■ TASK TO COMPLETE:
Every line below should be copied exactly; drop the pictures.

■ RECORDS PROVIDED:
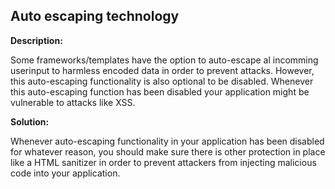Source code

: Auto escaping technology 
-------

**Description:**

Some frameworks/templates have the option to auto-escape al incomming userinput to harmless
encoded data in order to prevent attacks. However, this auto-escaping functionality is also
optional to be disabled. Whenever this auto-escaping function has been disabled your application
might be vulnerable to attacks like XSS.

**Solution:**

Whenever auto-escaping functionality in your application has been disabled for whatever reason, you
should make sure there is other protection in place like a HTML sanitizer in order to
prevent attackers from injecting malicious code into your application.

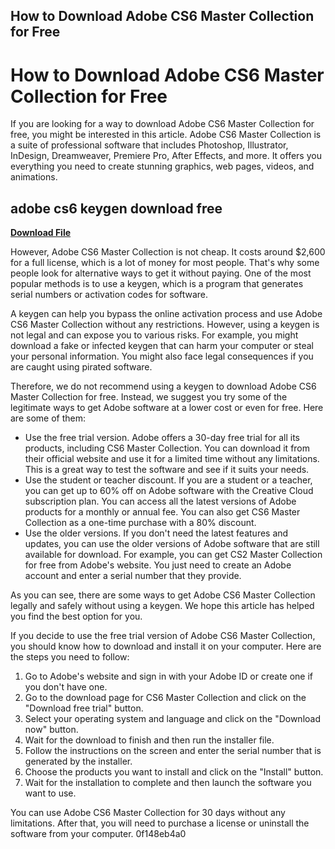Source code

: ## How to Download Adobe CS6 Master Collection for Free

  
# How to Download Adobe CS6 Master Collection for Free
 
If you are looking for a way to download Adobe CS6 Master Collection for free, you might be interested in this article. Adobe CS6 Master Collection is a suite of professional software that includes Photoshop, Illustrator, InDesign, Dreamweaver, Premiere Pro, After Effects, and more. It offers you everything you need to create stunning graphics, web pages, videos, and animations.
 
## adobe cs6 keygen download free


[**Download File**](https://www.google.com/url?q=https%3A%2F%2Fcinurl.com%2F2tLxv1&sa=D&sntz=1&usg=AOvVaw32W-K1w8eRiix_nzqAGoOx)

 
However, Adobe CS6 Master Collection is not cheap. It costs around $2,600 for a full license, which is a lot of money for most people. That's why some people look for alternative ways to get it without paying. One of the most popular methods is to use a keygen, which is a program that generates serial numbers or activation codes for software.
 
A keygen can help you bypass the online activation process and use Adobe CS6 Master Collection without any restrictions. However, using a keygen is not legal and can expose you to various risks. For example, you might download a fake or infected keygen that can harm your computer or steal your personal information. You might also face legal consequences if you are caught using pirated software.
 
Therefore, we do not recommend using a keygen to download Adobe CS6 Master Collection for free. Instead, we suggest you try some of the legitimate ways to get Adobe software at a lower cost or even for free. Here are some of them:
 
- Use the free trial version. Adobe offers a 30-day free trial for all its products, including CS6 Master Collection. You can download it from their official website and use it for a limited time without any limitations. This is a great way to test the software and see if it suits your needs.
- Use the student or teacher discount. If you are a student or a teacher, you can get up to 60% off on Adobe software with the Creative Cloud subscription plan. You can access all the latest versions of Adobe products for a monthly or annual fee. You can also get CS6 Master Collection as a one-time purchase with a 80% discount.
- Use the older versions. If you don't need the latest features and updates, you can use the older versions of Adobe software that are still available for download. For example, you can get CS2 Master Collection for free from Adobe's website. You just need to create an Adobe account and enter a serial number that they provide.

As you can see, there are some ways to get Adobe CS6 Master Collection legally and safely without using a keygen. We hope this article has helped you find the best option for you.
  
If you decide to use the free trial version of Adobe CS6 Master Collection, you should know how to download and install it on your computer. Here are the steps you need to follow:

1. Go to Adobe's website and sign in with your Adobe ID or create one if you don't have one.
2. Go to the download page for CS6 Master Collection and click on the "Download free trial" button.
3. Select your operating system and language and click on the "Download now" button.
4. Wait for the download to finish and then run the installer file.
5. Follow the instructions on the screen and enter the serial number that is generated by the installer.
6. Choose the products you want to install and click on the "Install" button.
7. Wait for the installation to complete and then launch the software you want to use.

You can use Adobe CS6 Master Collection for 30 days without any limitations. After that, you will need to purchase a license or uninstall the software from your computer.
 0f148eb4a0

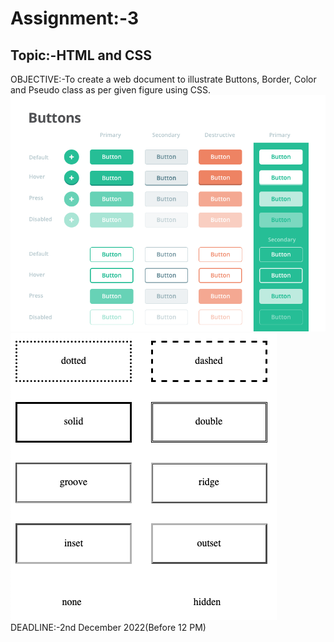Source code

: # Assignment:-3
 ## Topic:-HTML and CSS
 OBJECTIVE:-To create a web document to illustrate Buttons, Border, Color and Pseudo class as per given figure using CSS.<br>
 ![Button photo](./Assets/button.png)<br>
 ![Border photo](./Assets/border.png)<br>
 DEADLINE:-2nd December 2022(Before 12 PM)<br>
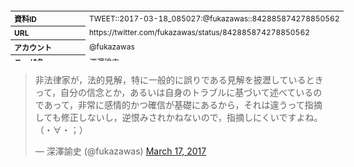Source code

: <table style="font-size: 9pt; width: 610px; margin-bottom: 20px; height: 80px;">
<tbody>
    <tr>
        <th align=left>資料ID</th>
        <td align=left>TWEET::2017-03-18_085027:@fukazawas::842885874278850562</td>
    </tr>
    <tr>
        <th align=left>URL</th>
        <td align=left>https://twitter.com/fukazawas/status/842885874278850562</td>
    </tr>
    <tr>
        <th align=left>アカウント</th>
        <td align=left>@fukazawas</td>
    </tr>
    <tr>
        <th align=left>ユーザ名</th>
        <td align=left>深澤諭史</td>
    </tr>
    <tr>
        <th align=left>ツイートの記録日時</th>
        <td align=left>created_at 2022-08-24_1039</td>
    </tr>
</tbody>
</table>
<blockquote class="twitter-tweet" data-width="450"  data-lang="ja"><p lang="ja" dir="ltr">非法律家が，法的見解，特に一般的に誤りである見解を披瀝しているときって，自分の信念とか，あるいは自身のトラブルに基づいて述べているのであって，非常に感情的かつ確信が基礎にあるから，それは違うって指摘しても修正しないし，逆恨みされかねないので，指摘しにくいですよね。<br>（・∀・；）</p>&mdash; 深澤諭史 (@fukazawas) <a href="https://twitter.com/fukazawas/status/842885874278850562?ref_src=twsrc%5Etfw">March 17, 2017</a></blockquote>
<script async src="https://platform.twitter.com/widgets.js" charset="utf-8"></script>


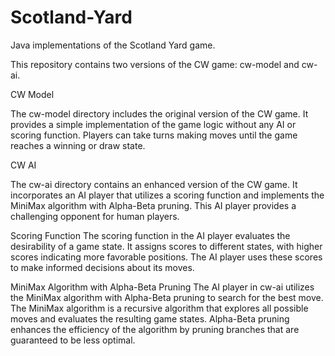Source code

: # Scotland-Yard

Java implementations of the Scotland Yard game. 

This repository contains two versions of the CW game: cw-model and cw-ai.

CW Model

The cw-model directory includes the original version of the CW game. It provides a simple implementation of the game logic without any AI or scoring function. Players can take turns making moves until the game reaches a winning or draw state.

CW AI

The cw-ai directory contains an enhanced version of the CW game. It incorporates an AI player that utilizes a scoring function and implements the MiniMax algorithm with Alpha-Beta pruning. This AI player provides a challenging opponent for human players.

Scoring Function
The scoring function in the AI player evaluates the desirability of a game state. It assigns scores to different states, with higher scores indicating more favorable positions. The AI player uses these scores to make informed decisions about its moves.

MiniMax Algorithm with Alpha-Beta Pruning
The AI player in cw-ai utilizes the MiniMax algorithm with Alpha-Beta pruning to search for the best move. The MiniMax algorithm is a recursive algorithm that explores all possible moves and evaluates the resulting game states. Alpha-Beta pruning enhances the efficiency of the algorithm by pruning branches that are guaranteed to be less optimal.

■ ANSWER BOX:
Source code

: Auto escaping technology 
-------

**Description:**

Some frameworks/templates have the option to auto-escape al incomming userinput to harmless
encoded data in order to prevent attacks. However, this auto-escaping functionality is also
optional to be disabled. Whenever this auto-escaping function has been disabled your application
might be vulnerable to attacks like XSS.

**Solution:**

Whenever auto-escaping functionality in your application has been disabled for whatever reason, you
should make sure there is other protection in place like a HTML sanitizer in order to
prevent attackers from injecting malicious code into your application.

Source code

: ## How to Download Adobe CS6 Master Collection for Free

  
# How to Download Adobe CS6 Master Collection for Free
 
If you are looking for a way to download Adobe CS6 Master Collection for free, you might be interested in this article. Adobe CS6 Master Collection is a suite of professional software that includes Photoshop, Illustrator, InDesign, Dreamweaver, Premiere Pro, After Effects, and more. It offers you everything you need to create stunning graphics, web pages, videos, and animations.
 
## adobe cs6 keygen download free


[**Download File**](https://www.google.com/url?q=https%3A%2F%2Fcinurl.com%2F2tLxv1&sa=D&sntz=1&usg=AOvVaw32W-K1w8eRiix_nzqAGoOx)

 
However, Adobe CS6 Master Collection is not cheap. It costs around $2,600 for a full license, which is a lot of money for most people. That's why some people look for alternative ways to get it without paying. One of the most popular methods is to use a keygen, which is a program that generates serial numbers or activation codes for software.
 
A keygen can help you bypass the online activation process and use Adobe CS6 Master Collection without any restrictions. However, using a keygen is not legal and can expose you to various risks. For example, you might download a fake or infected keygen that can harm your computer or steal your personal information. You might also face legal consequences if you are caught using pirated software.
 
Therefore, we do not recommend using a keygen to download Adobe CS6 Master Collection for free. Instead, we suggest you try some of the legitimate ways to get Adobe software at a lower cost or even for free. Here are some of them:
 
- Use the free trial version. Adobe offers a 30-day free trial for all its products, including CS6 Master Collection. You can download it from their official website and use it for a limited time without any limitations. This is a great way to test the software and see if it suits your needs.
- Use the student or teacher discount. If you are a student or a teacher, you can get up to 60% off on Adobe software with the Creative Cloud subscription plan. You can access all the latest versions of Adobe products for a monthly or annual fee. You can also get CS6 Master Collection as a one-time purchase with a 80% discount.
- Use the older versions. If you don't need the latest features and updates, you can use the older versions of Adobe software that are still available for download. For example, you can get CS2 Master Collection for free from Adobe's website. You just need to create an Adobe account and enter a serial number that they provide.

As you can see, there are some ways to get Adobe CS6 Master Collection legally and safely without using a keygen. We hope this article has helped you find the best option for you.
  
If you decide to use the free trial version of Adobe CS6 Master Collection, you should know how to download and install it on your computer. Here are the steps you need to follow:

1. Go to Adobe's website and sign in with your Adobe ID or create one if you don't have one.
2. Go to the download page for CS6 Master Collection and click on the "Download free trial" button.
3. Select your operating system and language and click on the "Download now" button.
4. Wait for the download to finish and then run the installer file.
5. Follow the instructions on the screen and enter the serial number that is generated by the installer.
6. Choose the products you want to install and click on the "Install" button.
7. Wait for the installation to complete and then launch the software you want to use.

You can use Adobe CS6 Master Collection for 30 days without any limitations. After that, you will need to purchase a license or uninstall the software from your computer.
 0f148eb4a0

Source code

: # Assignment:-3
 ## Topic:-HTML and CSS
 OBJECTIVE:-To create a web document to illustrate Buttons, Border, Color and Pseudo class as per given figure using CSS.<br>
 ![Button photo](./Assets/button.png)<br>
 ![Border photo](./Assets/border.png)<br>
 DEADLINE:-2nd December 2022(Before 12 PM)<br>
Source code

: <table style="font-size: 9pt; width: 610px; margin-bottom: 20px; height: 80px;">
<tbody>
    <tr>
        <th align=left>資料ID</th>
        <td align=left>TWEET::2017-03-18_085027:@fukazawas::842885874278850562</td>
    </tr>
    <tr>
        <th align=left>URL</th>
        <td align=left>https://twitter.com/fukazawas/status/842885874278850562</td>
    </tr>
    <tr>
        <th align=left>アカウント</th>
        <td align=left>@fukazawas</td>
    </tr>
    <tr>
        <th align=left>ユーザ名</th>
        <td align=left>深澤諭史</td>
    </tr>
    <tr>
        <th align=left>ツイートの記録日時</th>
        <td align=left>created_at 2022-08-24_1039</td>
    </tr>
</tbody>
</table>
<blockquote class="twitter-tweet" data-width="450"  data-lang="ja"><p lang="ja" dir="ltr">非法律家が，法的見解，特に一般的に誤りである見解を披瀝しているときって，自分の信念とか，あるいは自身のトラブルに基づいて述べているのであって，非常に感情的かつ確信が基礎にあるから，それは違うって指摘しても修正しないし，逆恨みされかねないので，指摘しにくいですよね。<br>（・∀・；）</p>&mdash; 深澤諭史 (@fukazawas) <a href="https://twitter.com/fukazawas/status/842885874278850562?ref_src=twsrc%5Etfw">March 17, 2017</a></blockquote>
<script async src="https://platform.twitter.com/widgets.js" charset="utf-8"></script>


Source code

: # Scotland-Yard

Java implementations of the Scotland Yard game. 

This repository contains two versions of the CW game: cw-model and cw-ai.

CW Model

The cw-model directory includes the original version of the CW game. It provides a simple implementation of the game logic without any AI or scoring function. Players can take turns making moves until the game reaches a winning or draw state.

CW AI

The cw-ai directory contains an enhanced version of the CW game. It incorporates an AI player that utilizes a scoring function and implements the MiniMax algorithm with Alpha-Beta pruning. This AI player provides a challenging opponent for human players.

Scoring Function
The scoring function in the AI player evaluates the desirability of a game state. It assigns scores to different states, with higher scores indicating more favorable positions. The AI player uses these scores to make informed decisions about its moves.

MiniMax Algorithm with Alpha-Beta Pruning
The AI player in cw-ai utilizes the MiniMax algorithm with Alpha-Beta pruning to search for the best move. The MiniMax algorithm is a recursive algorithm that explores all possible moves and evaluates the resulting game states. Alpha-Beta pruning enhances the efficiency of the algorithm by pruning branches that are guaranteed to be less optimal.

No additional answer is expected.